WHAT YOU HAVE TO DO: Look for the line that contains "make them suffer."; output that line and every line after it exactly, through the final line of the material below, and nothing else.
=== Section Start ===
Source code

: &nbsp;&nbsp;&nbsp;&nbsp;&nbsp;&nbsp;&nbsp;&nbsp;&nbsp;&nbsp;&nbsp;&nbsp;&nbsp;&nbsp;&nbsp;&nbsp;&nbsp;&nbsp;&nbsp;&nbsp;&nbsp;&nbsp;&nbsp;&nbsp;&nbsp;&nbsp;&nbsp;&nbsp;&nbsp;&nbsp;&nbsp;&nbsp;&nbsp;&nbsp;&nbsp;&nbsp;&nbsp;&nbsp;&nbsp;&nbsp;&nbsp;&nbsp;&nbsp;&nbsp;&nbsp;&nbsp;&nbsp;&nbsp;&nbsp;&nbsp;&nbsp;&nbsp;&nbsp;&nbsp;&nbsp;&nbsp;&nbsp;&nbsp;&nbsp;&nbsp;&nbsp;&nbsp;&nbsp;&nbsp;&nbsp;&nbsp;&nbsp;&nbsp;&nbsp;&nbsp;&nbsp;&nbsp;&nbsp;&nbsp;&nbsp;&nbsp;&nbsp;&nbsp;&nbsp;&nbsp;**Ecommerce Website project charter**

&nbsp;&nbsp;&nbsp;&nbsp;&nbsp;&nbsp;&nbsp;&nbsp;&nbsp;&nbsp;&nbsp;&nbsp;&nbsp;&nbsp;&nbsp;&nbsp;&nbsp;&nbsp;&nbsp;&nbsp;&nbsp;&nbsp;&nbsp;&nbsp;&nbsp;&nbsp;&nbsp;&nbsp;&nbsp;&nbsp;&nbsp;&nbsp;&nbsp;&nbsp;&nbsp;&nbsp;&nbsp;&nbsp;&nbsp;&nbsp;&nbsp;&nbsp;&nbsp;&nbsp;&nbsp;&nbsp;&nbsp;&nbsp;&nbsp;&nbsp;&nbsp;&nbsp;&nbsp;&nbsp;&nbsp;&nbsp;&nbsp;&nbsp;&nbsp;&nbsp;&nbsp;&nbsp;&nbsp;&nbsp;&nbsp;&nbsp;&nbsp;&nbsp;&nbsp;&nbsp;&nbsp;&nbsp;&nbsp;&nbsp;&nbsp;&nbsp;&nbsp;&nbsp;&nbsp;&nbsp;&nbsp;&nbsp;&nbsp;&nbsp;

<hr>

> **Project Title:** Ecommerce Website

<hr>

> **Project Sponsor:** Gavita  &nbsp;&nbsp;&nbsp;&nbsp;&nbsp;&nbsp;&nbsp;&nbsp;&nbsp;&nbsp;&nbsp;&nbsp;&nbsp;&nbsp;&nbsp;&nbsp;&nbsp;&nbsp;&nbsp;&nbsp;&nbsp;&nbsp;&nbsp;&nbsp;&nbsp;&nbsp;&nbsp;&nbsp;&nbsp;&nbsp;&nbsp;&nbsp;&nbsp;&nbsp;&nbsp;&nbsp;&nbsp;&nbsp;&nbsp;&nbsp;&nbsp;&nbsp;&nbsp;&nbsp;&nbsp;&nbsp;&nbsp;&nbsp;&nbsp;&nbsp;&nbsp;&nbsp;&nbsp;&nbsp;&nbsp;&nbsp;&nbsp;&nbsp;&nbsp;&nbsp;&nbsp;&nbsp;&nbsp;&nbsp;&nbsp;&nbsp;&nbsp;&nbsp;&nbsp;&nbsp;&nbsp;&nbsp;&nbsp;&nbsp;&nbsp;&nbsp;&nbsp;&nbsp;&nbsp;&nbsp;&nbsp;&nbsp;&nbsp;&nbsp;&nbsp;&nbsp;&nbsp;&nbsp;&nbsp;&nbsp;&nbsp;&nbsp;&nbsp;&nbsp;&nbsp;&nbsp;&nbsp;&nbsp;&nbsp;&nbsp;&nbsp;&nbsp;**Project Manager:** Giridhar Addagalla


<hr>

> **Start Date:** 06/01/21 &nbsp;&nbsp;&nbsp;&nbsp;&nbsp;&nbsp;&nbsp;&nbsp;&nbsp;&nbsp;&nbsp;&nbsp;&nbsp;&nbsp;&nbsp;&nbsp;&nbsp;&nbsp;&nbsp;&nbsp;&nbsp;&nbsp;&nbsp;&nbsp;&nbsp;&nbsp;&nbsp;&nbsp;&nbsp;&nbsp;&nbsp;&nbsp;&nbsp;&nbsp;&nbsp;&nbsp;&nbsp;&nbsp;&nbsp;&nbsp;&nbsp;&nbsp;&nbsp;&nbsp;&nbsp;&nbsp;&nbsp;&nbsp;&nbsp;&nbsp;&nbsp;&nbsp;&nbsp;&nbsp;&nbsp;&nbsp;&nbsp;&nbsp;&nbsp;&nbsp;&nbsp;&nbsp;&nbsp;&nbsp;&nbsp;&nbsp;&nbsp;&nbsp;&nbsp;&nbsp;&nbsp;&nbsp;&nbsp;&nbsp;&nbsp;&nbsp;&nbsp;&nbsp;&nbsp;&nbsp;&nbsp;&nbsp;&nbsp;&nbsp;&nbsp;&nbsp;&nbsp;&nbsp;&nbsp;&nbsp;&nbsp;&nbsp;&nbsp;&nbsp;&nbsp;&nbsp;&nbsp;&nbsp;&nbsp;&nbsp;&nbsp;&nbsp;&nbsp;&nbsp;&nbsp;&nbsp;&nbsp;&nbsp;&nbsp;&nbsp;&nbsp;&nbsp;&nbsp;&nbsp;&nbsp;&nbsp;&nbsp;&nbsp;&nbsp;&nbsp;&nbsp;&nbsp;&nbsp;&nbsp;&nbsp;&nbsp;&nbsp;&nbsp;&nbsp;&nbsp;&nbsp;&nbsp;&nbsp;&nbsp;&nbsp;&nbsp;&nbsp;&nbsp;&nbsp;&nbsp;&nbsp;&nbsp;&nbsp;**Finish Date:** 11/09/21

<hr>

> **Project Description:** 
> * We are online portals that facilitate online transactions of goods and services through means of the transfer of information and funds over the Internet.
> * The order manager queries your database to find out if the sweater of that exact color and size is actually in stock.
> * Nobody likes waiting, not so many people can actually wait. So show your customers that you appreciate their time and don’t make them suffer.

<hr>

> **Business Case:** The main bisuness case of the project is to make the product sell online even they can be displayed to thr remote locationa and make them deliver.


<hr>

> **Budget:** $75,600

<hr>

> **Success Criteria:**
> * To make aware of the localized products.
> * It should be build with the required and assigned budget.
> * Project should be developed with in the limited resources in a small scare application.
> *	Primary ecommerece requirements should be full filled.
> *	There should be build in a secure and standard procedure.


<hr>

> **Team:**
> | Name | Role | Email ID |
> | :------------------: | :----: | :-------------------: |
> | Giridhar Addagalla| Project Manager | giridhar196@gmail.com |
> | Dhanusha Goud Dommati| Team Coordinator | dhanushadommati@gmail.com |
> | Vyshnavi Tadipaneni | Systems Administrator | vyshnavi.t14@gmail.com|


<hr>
=== Section End ===
ANSWER TO THE PROBLEM:
> * Nobody likes waiting, not so many people can actually wait. So show your customers that you appreciate their time and don’t make them suffer.

<hr>

> **Business Case:** The main bisuness case of the project is to make the product sell online even they can be displayed to thr remote locationa and make them deliver.


<hr>

> **Budget:** $75,600

<hr>

> **Success Criteria:**
> * To make aware of the localized products.
> * It should be build with the required and assigned budget.
> * Project should be developed with in the limited resources in a small scare application.
> *	Primary ecommerece requirements should be full filled.
> *	There should be build in a secure and standard procedure.


<hr>

> **Team:**
> | Name | Role | Email ID |
> | :------------------: | :----: | :-------------------: |
> | Giridhar Addagalla| Project Manager | giridhar196@gmail.com |
> | Dhanusha Goud Dommati| Team Coordinator | dhanushadommati@gmail.com |
> | Vyshnavi Tadipaneni | Systems Administrator | vyshnavi.t14@gmail.com|


<hr>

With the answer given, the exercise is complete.